I have a simple setup: Fargate ECS cluster with ALB, running web API.
I want to monitor (and ring alarms) the number of requests timed out for my web app. The only metric close to that I found in CloudWatch is AWS/ApplicationELB
-> TargetResponseTime
But, it seems like requests that timed out from the ALB point of view are not recorded there at all.
How do you monitor ALB timeouts?
This answer is only from ALB time out requests point of view.

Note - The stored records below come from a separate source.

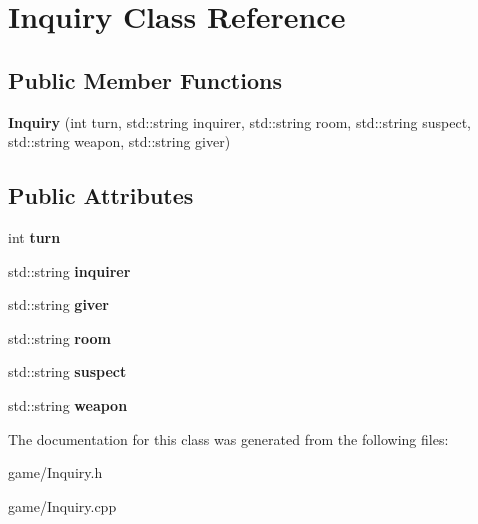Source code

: \hypertarget{classInquiry}{}\section{Inquiry Class Reference}
\label{classInquiry}
\subsection*{Public Member Functions}
\begin{DoxyCompactItemize}
\item 
\mbox{\label{classInquiry_ae4001d759383bd9c5220ee8ea4e3f5d1}} 
{\bfseries Inquiry} (int turn, std\+::string inquirer, std\+::string room, std\+::string suspect, std\+::string weapon, std\+::string giver)
\end{DoxyCompactItemize}
\subsection*{Public Attributes}
\begin{DoxyCompactItemize}
\item 
\mbox{\label{classInquiry_ad8cd9223fe302565184aa7737bda9472}} 
int {\bfseries turn}
\item 
\mbox{\label{classInquiry_a8eb1063b395f7cab0979e146093cb650}} 
std\+::string {\bfseries inquirer}
\item 
\mbox{\label{classInquiry_ace3d8a33144bf20b9b7c07921868af38}} 
std\+::string {\bfseries giver}
\item 
\mbox{\label{classInquiry_a8ed4b7a6b7c7a030eb137e1eea8c5697}} 
std\+::string {\bfseries room}
\item 
\mbox{\label{classInquiry_ad6d0ea284f6b62e5a4119e93cd77749b}} 
std\+::string {\bfseries suspect}
\item 
\mbox{\label{classInquiry_ac34775cd7cc0f05f210158d2ce33fa98}} 
std\+::string {\bfseries weapon}
\end{DoxyCompactItemize}


The documentation for this class was generated from the following files\+:\begin{DoxyCompactItemize}
\item 
game/Inquiry.\+h\item 
game/Inquiry.\+cpp\end{DoxyCompactItemize}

It is confusing because there is not a specific metric which is termed or contains timeout
.
ALB Timeout generates an HTTP 408 error code for which ALB internally increments the HTTPCode_ELB_4XX_Count
.
From the Docs
The load balancer sends the HTTP code to the client, saves the request to the access log, and increments the HTTPCode_ELB_4XX_Count or HTTPCode_ELB_5XX_Count metric.
In my view you can set up a CloudWatch alarm to monitor HTTPCode_ELB_4XX_Count
metric and initiate an action (such as sending a notification to an email address) if the metric goes outside what you consider an acceptable range.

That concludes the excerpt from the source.